→ **EXERCISE OBJECTIVE**
Find every line in the records below that holds the word "francaise", and copy it out.

→ **DATASET**
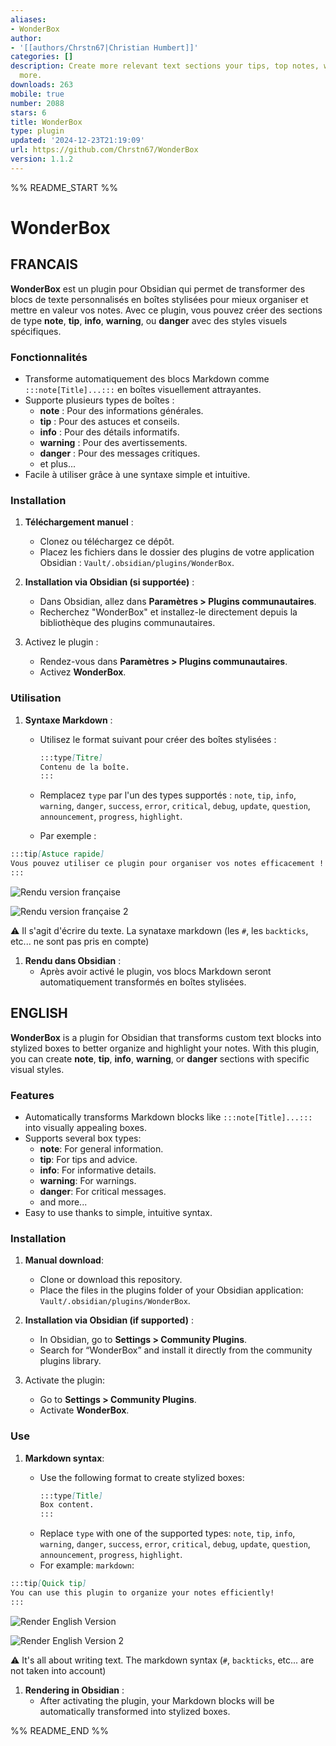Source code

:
 ```yaml
---
aliases:
- WonderBox
author:
- '[[authors/Chrstn67|Christian Humbert]]'
categories: []
description: Create more relevant text sections your tips, top notes, warnings and
  more.
downloads: 263
mobile: true
number: 2088
stars: 6
title: WonderBox
type: plugin
updated: '2024-12-23T21:19:09'
url: https://github.com/Chrstn67/WonderBox
version: 1.1.2
---
```


%% README_START %%

# WonderBox

## FRANCAIS

**WonderBox** est un plugin pour Obsidian qui permet de transformer des blocs de texte personnalisés en boîtes stylisées pour mieux organiser et mettre en valeur vos notes. Avec ce plugin, vous pouvez créer des sections de type **note**, **tip**, **info**, **warning**, ou **danger** avec des styles visuels spécifiques.

### Fonctionnalités

- Transforme automatiquement des blocs Markdown comme `:::note[Title]...:::` en boîtes visuellement attrayantes.
- Supporte plusieurs types de boîtes :
  - **note** : Pour des informations générales.
  - **tip** : Pour des astuces et conseils.
  - **info** : Pour des détails informatifs.
  - **warning** : Pour des avertissements.
  - **danger** : Pour des messages critiques.
  - et plus...
- Facile à utiliser grâce à une syntaxe simple et intuitive.

### Installation

1. **Téléchargement manuel** :

   - Clonez ou téléchargez ce dépôt.
   - Placez les fichiers dans le dossier des plugins de votre application Obsidian : `Vault/.obsidian/plugins/WonderBox`.

2. **Installation via Obsidian (si supportée)** :

   - Dans Obsidian, allez dans **Paramètres > Plugins communautaires**.
   - Recherchez "WonderBox" et installez-le directement depuis la bibliothèque des plugins communautaires.

3. Activez le plugin :
   - Rendez-vous dans **Paramètres > Plugins communautaires**.
   - Activez **WonderBox**.

### Utilisation

1. **Syntaxe Markdown** :

   - Utilisez le format suivant pour créer des boîtes stylisées :
     ```markdown
     :::type[Titre]
     Contenu de la boîte.
     :::
     ```
   - Remplacez `type` par l'un des types supportés : `note`, `tip`, `info`, `warning`, `danger`, `success`, `error`, `critical`, `debug`, `update`, `question`, `announcement`, `progress`, `highlight`.

   - Par exemple :

```markdown
:::tip[Astuce rapide]
Vous pouvez utiliser ce plugin pour organiser vos notes efficacement !
:::
```

![Rendu version française](https://github.com/Chrstn67/WonderBox/raw/main/images/rendu-version-francaise.png)

![Rendu version française 2](https://github.com/Chrstn67/WonderBox/raw/main/images/rendu-version-francaise-2.png)

⚠️ Il s'agit d'écrire du texte. La synataxe markdown (les `#`, les `backticks`, etc... ne sont pas pris en compte)

1. **Rendu dans Obsidian** :
   - Après avoir activé le plugin, vos blocs Markdown seront automatiquement transformés en boîtes stylisées.

## ENGLISH

**WonderBox** is a plugin for Obsidian that transforms custom text blocks into stylized boxes to better organize and highlight your notes. With this plugin, you can create **note**, **tip**, **info**, **warning**, or **danger** sections with specific visual styles.

### Features

- Automatically transforms Markdown blocks like `:::note[Title]...:::` into visually appealing boxes.
- Supports several box types:
  - **note**: For general information.
  - **tip**: For tips and advice.
  - **info**: For informative details.
  - **warning**: For warnings.
  - **danger**: For critical messages.
  - and more...
- Easy to use thanks to simple, intuitive syntax.

### Installation

1. **Manual download**:

   - Clone or download this repository.
   - Place the files in the plugins folder of your Obsidian application: `Vault/.obsidian/plugins/WonderBox`.

2. **Installation via Obsidian (if supported)** :

   - In Obsidian, go to **Settings > Community Plugins**.
   - Search for “WonderBox” and install it directly from the community plugins library.

3. Activate the plugin:
   - Go to **Settings > Community Plugins**.
   - Activate **WonderBox**.

### Use

1. **Markdown syntax**:

   - Use the following format to create stylized boxes:
     ```markdown
     :::type[Title]
     Box content.
     :::
     ```
   - Replace `type` with one of the supported types: `note`, `tip`, `info`, `warning`, `danger`, `success`, `error`, `critical`, `debug`, `update`, `question`, `announcement`, `progress`, `highlight`.
   - For example: `markdown`:

```markdown
:::tip[Quick tip]
You can use this plugin to organize your notes efficiently!
:::
```

![Render English Version](https://github.com/Chrstn67/WonderBox/raw/main/images/render-english-version.png)

![Render English Version 2](https://github.com/Chrstn67/WonderBox/raw/main/images/render-english-version-2.png)

⚠️ It's all about writing text. The markdown syntax (`#`, `backticks`, etc... are not taken into account)

1. **Rendering in Obsidian** :
   - After activating the plugin, your Markdown blocks will be automatically transformed into stylized boxes.


%% README_END %%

→ **RESPONSE TO THE TASK**
![Rendu version française](https://github.com/Chrstn67/WonderBox/raw/main/images/rendu-version-francaise.png)
![Rendu version française 2](https://github.com/Chrstn67/WonderBox/raw/main/images/rendu-version-francaise-2.png)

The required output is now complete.